▶ About this task: With the pictures left out, copy the records below exactly from the first line down to the line holding "是对象上面的方法。 这会直接改变 对象元素的位置。", and include that line.

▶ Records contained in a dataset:
───

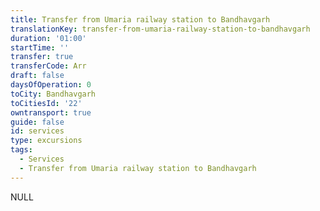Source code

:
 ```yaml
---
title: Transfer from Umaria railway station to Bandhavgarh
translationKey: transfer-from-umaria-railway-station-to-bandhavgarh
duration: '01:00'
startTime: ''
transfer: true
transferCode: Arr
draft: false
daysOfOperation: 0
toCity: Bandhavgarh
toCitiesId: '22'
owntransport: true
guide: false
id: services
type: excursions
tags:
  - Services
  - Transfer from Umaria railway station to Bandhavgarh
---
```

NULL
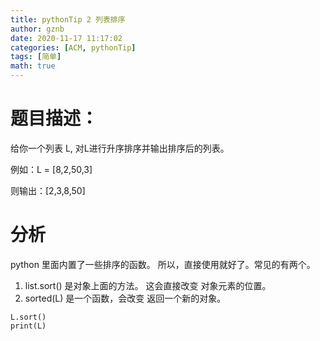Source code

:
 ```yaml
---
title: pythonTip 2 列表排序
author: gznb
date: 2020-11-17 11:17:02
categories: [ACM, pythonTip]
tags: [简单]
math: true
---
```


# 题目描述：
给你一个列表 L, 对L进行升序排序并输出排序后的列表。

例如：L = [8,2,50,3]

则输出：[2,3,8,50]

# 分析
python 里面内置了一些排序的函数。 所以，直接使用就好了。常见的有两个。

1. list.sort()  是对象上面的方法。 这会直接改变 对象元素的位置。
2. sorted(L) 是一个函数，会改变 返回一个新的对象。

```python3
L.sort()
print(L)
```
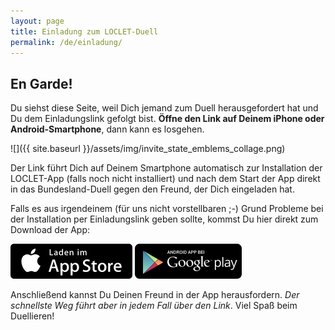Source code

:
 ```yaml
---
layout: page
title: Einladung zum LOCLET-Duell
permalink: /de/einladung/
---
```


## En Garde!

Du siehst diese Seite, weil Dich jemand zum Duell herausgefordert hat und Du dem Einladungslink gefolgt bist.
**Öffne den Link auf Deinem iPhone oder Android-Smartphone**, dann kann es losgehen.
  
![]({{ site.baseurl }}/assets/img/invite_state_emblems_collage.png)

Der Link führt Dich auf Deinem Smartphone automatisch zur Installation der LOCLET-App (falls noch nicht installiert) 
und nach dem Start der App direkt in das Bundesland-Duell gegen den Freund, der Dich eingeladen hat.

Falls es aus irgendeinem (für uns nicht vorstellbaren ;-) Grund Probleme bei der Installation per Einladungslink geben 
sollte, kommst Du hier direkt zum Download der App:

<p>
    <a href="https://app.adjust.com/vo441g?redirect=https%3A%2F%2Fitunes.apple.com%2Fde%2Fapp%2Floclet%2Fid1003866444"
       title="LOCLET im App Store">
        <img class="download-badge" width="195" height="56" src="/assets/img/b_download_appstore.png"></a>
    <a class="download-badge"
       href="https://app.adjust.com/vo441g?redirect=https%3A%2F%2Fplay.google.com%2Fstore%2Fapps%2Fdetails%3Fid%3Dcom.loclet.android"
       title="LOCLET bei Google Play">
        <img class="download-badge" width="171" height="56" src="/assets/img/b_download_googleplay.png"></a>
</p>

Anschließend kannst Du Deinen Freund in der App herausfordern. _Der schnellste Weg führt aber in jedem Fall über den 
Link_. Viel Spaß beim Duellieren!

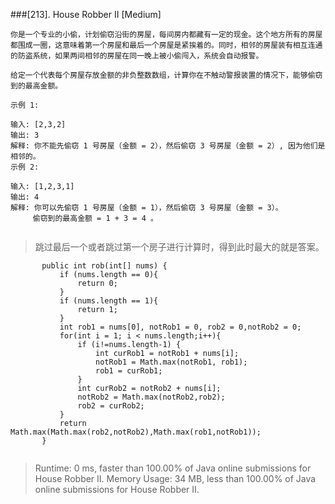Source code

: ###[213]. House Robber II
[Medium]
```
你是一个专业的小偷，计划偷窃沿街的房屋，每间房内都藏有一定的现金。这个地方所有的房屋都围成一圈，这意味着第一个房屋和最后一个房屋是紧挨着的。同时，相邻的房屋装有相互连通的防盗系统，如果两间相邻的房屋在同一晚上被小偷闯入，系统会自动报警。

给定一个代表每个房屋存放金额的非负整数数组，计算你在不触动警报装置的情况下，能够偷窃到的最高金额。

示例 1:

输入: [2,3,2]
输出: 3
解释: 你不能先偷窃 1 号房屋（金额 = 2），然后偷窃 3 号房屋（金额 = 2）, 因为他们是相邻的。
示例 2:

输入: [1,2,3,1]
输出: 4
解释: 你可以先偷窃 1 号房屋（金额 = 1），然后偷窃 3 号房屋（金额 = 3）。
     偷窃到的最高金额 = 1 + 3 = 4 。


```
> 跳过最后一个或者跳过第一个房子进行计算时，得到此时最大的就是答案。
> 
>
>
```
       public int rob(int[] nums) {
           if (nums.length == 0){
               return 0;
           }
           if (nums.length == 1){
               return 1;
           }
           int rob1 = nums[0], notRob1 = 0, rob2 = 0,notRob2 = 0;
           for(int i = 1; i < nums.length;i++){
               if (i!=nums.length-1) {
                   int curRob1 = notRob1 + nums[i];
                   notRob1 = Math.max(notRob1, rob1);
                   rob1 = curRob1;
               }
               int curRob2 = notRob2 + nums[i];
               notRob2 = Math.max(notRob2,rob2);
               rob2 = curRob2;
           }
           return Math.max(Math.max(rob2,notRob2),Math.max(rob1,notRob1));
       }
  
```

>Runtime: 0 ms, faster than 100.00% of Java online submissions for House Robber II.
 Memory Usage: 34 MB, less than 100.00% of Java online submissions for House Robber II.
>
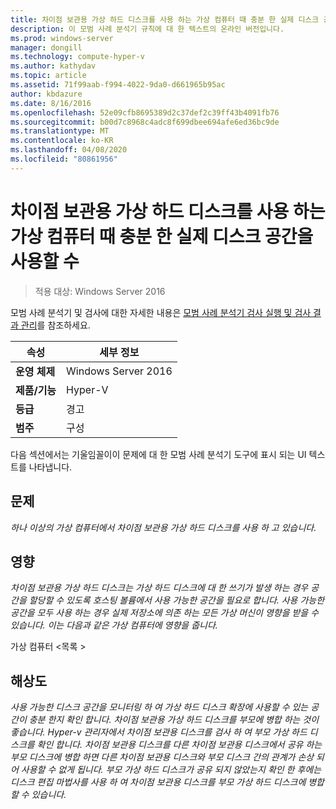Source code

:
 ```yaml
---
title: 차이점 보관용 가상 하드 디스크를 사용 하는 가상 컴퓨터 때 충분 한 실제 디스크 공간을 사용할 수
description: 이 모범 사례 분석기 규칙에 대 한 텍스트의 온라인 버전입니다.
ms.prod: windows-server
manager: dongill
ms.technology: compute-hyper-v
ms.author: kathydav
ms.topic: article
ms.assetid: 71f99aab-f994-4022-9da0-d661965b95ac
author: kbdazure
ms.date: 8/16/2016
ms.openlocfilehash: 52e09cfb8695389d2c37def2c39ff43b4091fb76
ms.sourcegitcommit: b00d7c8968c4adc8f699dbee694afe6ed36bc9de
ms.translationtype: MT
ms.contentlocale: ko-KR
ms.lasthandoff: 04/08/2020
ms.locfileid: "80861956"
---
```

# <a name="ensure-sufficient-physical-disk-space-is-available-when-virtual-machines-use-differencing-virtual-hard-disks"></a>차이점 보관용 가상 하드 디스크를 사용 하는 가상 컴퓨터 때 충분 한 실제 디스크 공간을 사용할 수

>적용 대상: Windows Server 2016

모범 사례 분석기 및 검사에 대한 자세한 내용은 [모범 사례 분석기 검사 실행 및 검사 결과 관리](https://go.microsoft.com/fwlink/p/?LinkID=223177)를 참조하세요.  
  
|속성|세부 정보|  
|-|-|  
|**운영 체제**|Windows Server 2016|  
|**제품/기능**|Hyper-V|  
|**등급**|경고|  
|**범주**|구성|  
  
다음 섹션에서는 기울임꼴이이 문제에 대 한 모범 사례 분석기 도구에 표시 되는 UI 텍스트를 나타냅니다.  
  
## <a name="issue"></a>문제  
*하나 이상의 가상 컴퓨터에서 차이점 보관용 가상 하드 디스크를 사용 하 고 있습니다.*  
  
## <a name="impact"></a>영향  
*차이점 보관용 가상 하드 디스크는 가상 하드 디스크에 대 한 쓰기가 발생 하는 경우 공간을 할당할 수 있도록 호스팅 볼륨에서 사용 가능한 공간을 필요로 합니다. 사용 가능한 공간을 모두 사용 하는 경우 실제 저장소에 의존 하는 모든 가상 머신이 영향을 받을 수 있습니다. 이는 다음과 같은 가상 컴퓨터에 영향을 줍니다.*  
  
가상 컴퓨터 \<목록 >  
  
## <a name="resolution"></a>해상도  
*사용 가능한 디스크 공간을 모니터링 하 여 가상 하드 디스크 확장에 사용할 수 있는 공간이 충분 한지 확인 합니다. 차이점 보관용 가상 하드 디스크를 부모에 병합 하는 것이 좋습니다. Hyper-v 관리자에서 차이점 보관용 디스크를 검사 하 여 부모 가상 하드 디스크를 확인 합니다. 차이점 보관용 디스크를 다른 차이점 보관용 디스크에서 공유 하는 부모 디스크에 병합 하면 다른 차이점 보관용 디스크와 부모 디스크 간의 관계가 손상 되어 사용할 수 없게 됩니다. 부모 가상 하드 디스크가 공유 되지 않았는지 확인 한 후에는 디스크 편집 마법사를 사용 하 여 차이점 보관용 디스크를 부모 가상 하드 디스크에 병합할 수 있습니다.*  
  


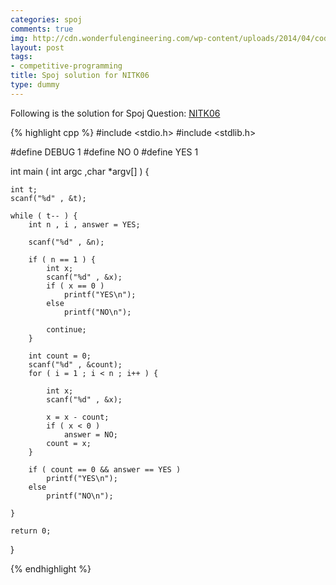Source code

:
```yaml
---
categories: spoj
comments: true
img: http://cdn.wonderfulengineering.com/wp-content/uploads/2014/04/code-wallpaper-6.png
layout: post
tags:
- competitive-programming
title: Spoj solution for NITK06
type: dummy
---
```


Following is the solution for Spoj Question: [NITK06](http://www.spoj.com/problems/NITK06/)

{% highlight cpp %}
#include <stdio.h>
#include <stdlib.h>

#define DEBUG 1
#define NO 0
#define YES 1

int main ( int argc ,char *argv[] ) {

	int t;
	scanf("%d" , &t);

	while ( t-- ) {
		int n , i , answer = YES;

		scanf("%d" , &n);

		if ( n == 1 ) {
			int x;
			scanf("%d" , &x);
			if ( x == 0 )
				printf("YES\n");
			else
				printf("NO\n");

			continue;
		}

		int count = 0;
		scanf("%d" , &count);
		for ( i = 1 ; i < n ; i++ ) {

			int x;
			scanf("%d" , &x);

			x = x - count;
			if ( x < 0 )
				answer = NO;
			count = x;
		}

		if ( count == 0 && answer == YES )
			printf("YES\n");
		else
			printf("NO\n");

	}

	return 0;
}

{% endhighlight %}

───

▶ Task solution:
Source code

:
 ```yaml
---
title: Transfer from Umaria railway station to Bandhavgarh
translationKey: transfer-from-umaria-railway-station-to-bandhavgarh
duration: '01:00'
startTime: ''
transfer: true
transferCode: Arr
draft: false
daysOfOperation: 0
toCity: Bandhavgarh
toCitiesId: '22'
owntransport: true
guide: false
id: services
type: excursions
tags:
  - Services
  - Transfer from Umaria railway station to Bandhavgarh
---
```

NULL
Source code

:
 ```yaml
---
title: pythonTip 2 列表排序
author: gznb
date: 2020-11-17 11:17:02
categories: [ACM, pythonTip]
tags: [简单]
math: true
---
```


# 题目描述：
给你一个列表 L, 对L进行升序排序并输出排序后的列表。

例如：L = [8,2,50,3]

则输出：[2,3,8,50]

# 分析
python 里面内置了一些排序的函数。 所以，直接使用就好了。常见的有两个。

1. list.sort()  是对象上面的方法。 这会直接改变 对象元素的位置。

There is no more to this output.